Les cinq visiteurs ne sont pas aussi « happy » de la situation qui prévaut à la Jacques Lechartier G.S tant par rapport à l’environnement physique qu’au niveau de la performace académique. Lors de leur tournée dans cette école, ils ont en effet découvert que la cour n’était pas clôturée et, de ce fait, des parents débarquent souvent dans  l’établissement à n’importe quelle heure de la journée. « Ena six computer dan sa lekol la. Nou finn dekouver ki oken pa fonksione. Zot tou finn krash ! Il y a un manque de commitment, que ce soit de la part de l’école ou des parents », dit sans hésitation le président des Amis d’Agaléga. Ce qui l’attriste le plus, dit-il, c’est d’avoir été informé que les prochains résultats du CPE pour cette école seraient « catastrophiques ». « Zot pe dir ki person pa pou pass CPE e sa fer nou inkie pou lavenir zanfan Agalega », lance Lavan Soopramanien
Des Agaléens, qui sont arrivés à Maurice le 5 juillet par le dernier bateau, commentent aussi, avec une dose d’humour, le projet de rénovation d’un bâtiment situé à Roche-Bois appartenant au gouvernement et qui serait mis à la disposition des Agaléens pendant leur séjour à Maurice, en attendant le départ du prochain bateau. « Se minis Mohamed ki ti anons sa nouvel la kan li ti vinn kot nou. Nou kone ki ti enn parol anler, me nou finn al zet enn koudey kan mem », raconte un jeune père de famille.  

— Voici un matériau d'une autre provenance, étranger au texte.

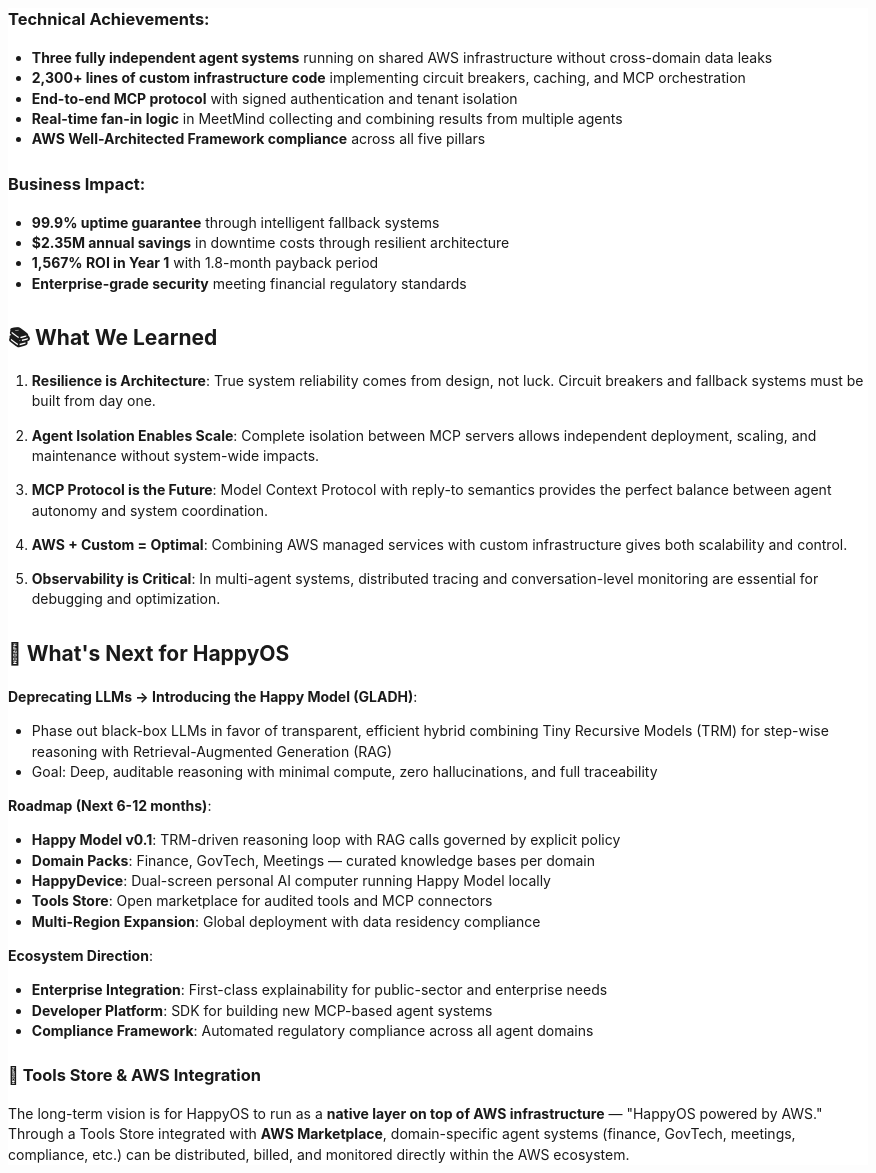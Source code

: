 ### Technical Achievements:
- **Three fully independent agent systems** running on shared AWS infrastructure without cross-domain data leaks
- **2,300+ lines of custom infrastructure code** implementing circuit breakers, caching, and MCP orchestration
- **End-to-end MCP protocol** with signed authentication and tenant isolation
- **Real-time fan-in logic** in MeetMind collecting and combining results from multiple agents
- **AWS Well-Architected Framework compliance** across all five pillars

### Business Impact:
- **99.9% uptime guarantee** through intelligent fallback systems
- **$2.35M annual savings** in downtime costs through resilient architecture
- **1,567% ROI in Year 1** with 1.8-month payback period
- **Enterprise-grade security** meeting financial regulatory standards

## 📚 What We Learned

1. **Resilience is Architecture**: True system reliability comes from design, not luck. Circuit breakers and fallback systems must be built from day one.

2. **Agent Isolation Enables Scale**: Complete isolation between MCP servers allows independent deployment, scaling, and maintenance without system-wide impacts.

3. **MCP Protocol is the Future**: Model Context Protocol with reply-to semantics provides the perfect balance between agent autonomy and system coordination.

4. **AWS + Custom = Optimal**: Combining AWS managed services with custom infrastructure gives both scalability and control.

5. **Observability is Critical**: In multi-agent systems, distributed tracing and conversation-level monitoring are essential for debugging and optimization.

## 🔮 What's Next for HappyOS

**Deprecating LLMs → Introducing the Happy Model (GLADH)**:
- Phase out black-box LLMs in favor of transparent, efficient hybrid combining Tiny Recursive Models (TRM) for step-wise reasoning with Retrieval-Augmented Generation (RAG)
- Goal: Deep, auditable reasoning with minimal compute, zero hallucinations, and full traceability

**Roadmap (Next 6-12 months)**:
- **Happy Model v0.1**: TRM-driven reasoning loop with RAG calls governed by explicit policy
- **Domain Packs**: Finance, GovTech, Meetings — curated knowledge bases per domain
- **HappyDevice**: Dual-screen personal AI computer running Happy Model locally
- **Tools Store**: Open marketplace for audited tools and MCP connectors
- **Multi-Region Expansion**: Global deployment with data residency compliance

**Ecosystem Direction**:
- **Enterprise Integration**: First-class explainability for public-sector and enterprise needs
- **Developer Platform**: SDK for building new MCP-based agent systems
- **Compliance Framework**: Automated regulatory compliance across all agent domains

### 🧰 **Tools Store & AWS Integration**
The long-term vision is for HappyOS to run as a **native layer on top of AWS infrastructure** — "HappyOS powered by AWS." Through a Tools Store integrated with **AWS Marketplace**, domain-specific agent systems (finance, GovTech, meetings, compliance, etc.) can be distributed, billed, and monitored directly within the AWS ecosystem.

Ce qui peine aussi Les Amis d’Agaléga, c’est l’oisiveté des jeunes qui ne sont pas scolarisés, mais aussi la prolifération de l’alcool et d’autres problèmes sociaux ainsi que le manque de discipline des adultes dans la vie  quotidienne. Laval Soopramanien a noté, dit-il, un sentiment de découragement et de défaitisme dans la population parce que les habitants, selon lui, « ne croient plus » aux paroles des politiciens. « Sa fer nou leker fer mal se ki pe pase laba. Nou lasosiasyon determine pou redonn lespwar bann abitan laba e nou pou relev le defi », dit encore le président de l’association sur un ton déterminé.

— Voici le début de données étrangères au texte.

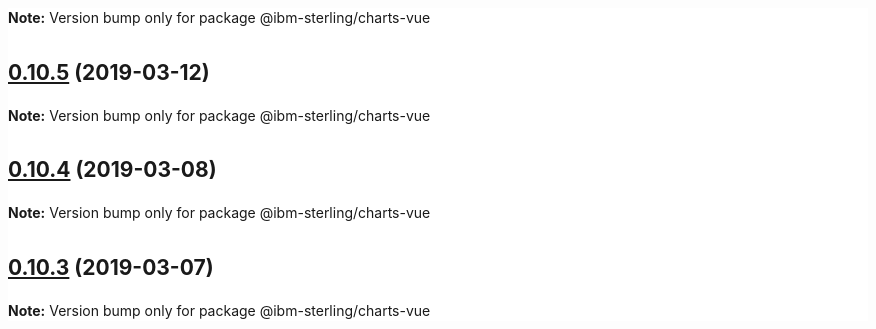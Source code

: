 **Note:** Version bump only for package @ibm-sterling/charts-vue





## [0.10.5](https://github.com/ibm/sterling-dataviz/compare/v0.10.4...v0.10.5) (2019-03-12)

**Note:** Version bump only for package @ibm-sterling/charts-vue





## [0.10.4](https://github.com/ibm/sterling-dataviz/compare/v0.10.3...v0.10.4) (2019-03-08)

**Note:** Version bump only for package @ibm-sterling/charts-vue





## [0.10.3](https://github.com/ibm/sterling-dataviz/compare/v0.10.2...v0.10.3) (2019-03-07)

**Note:** Version bump only for package @ibm-sterling/charts-vue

Dès leur retour à Maurice le 5 juillet dernier, les dirigeants de cette association – avec l’aide de leurs habituels collaborateurs –, se sont remis à la tâche pour la rédaction d’un document concernant l’introduction d’un représentant d’Agaléga (un Agaléen ou une personne née de parents agaléens) dans un éventuel système électoral avec une dose de proportionnelle, calquée sur le modèle rodriguais. « D’après ce que nous entendons, la réforme électorale viendra et nous devons saisir cette occasion pour plaider pour Agaléga dans cette réforme. Il faut impérativement un représentant de l’archipel au Parlement à l’avenir. Tous les députés qui ont representé Agaléga jusqu’ici n’ont pas pris à coeur son développement. Zot ale, zot vini, nanryen pa sanze », affirme  L. Soopramanien. Cette association suggère que ce représentant soit parmi les candidats dans la circonscription No3, qui comprend la région de Roche-Bois, où vit la communauté des Agaléens à Maurice.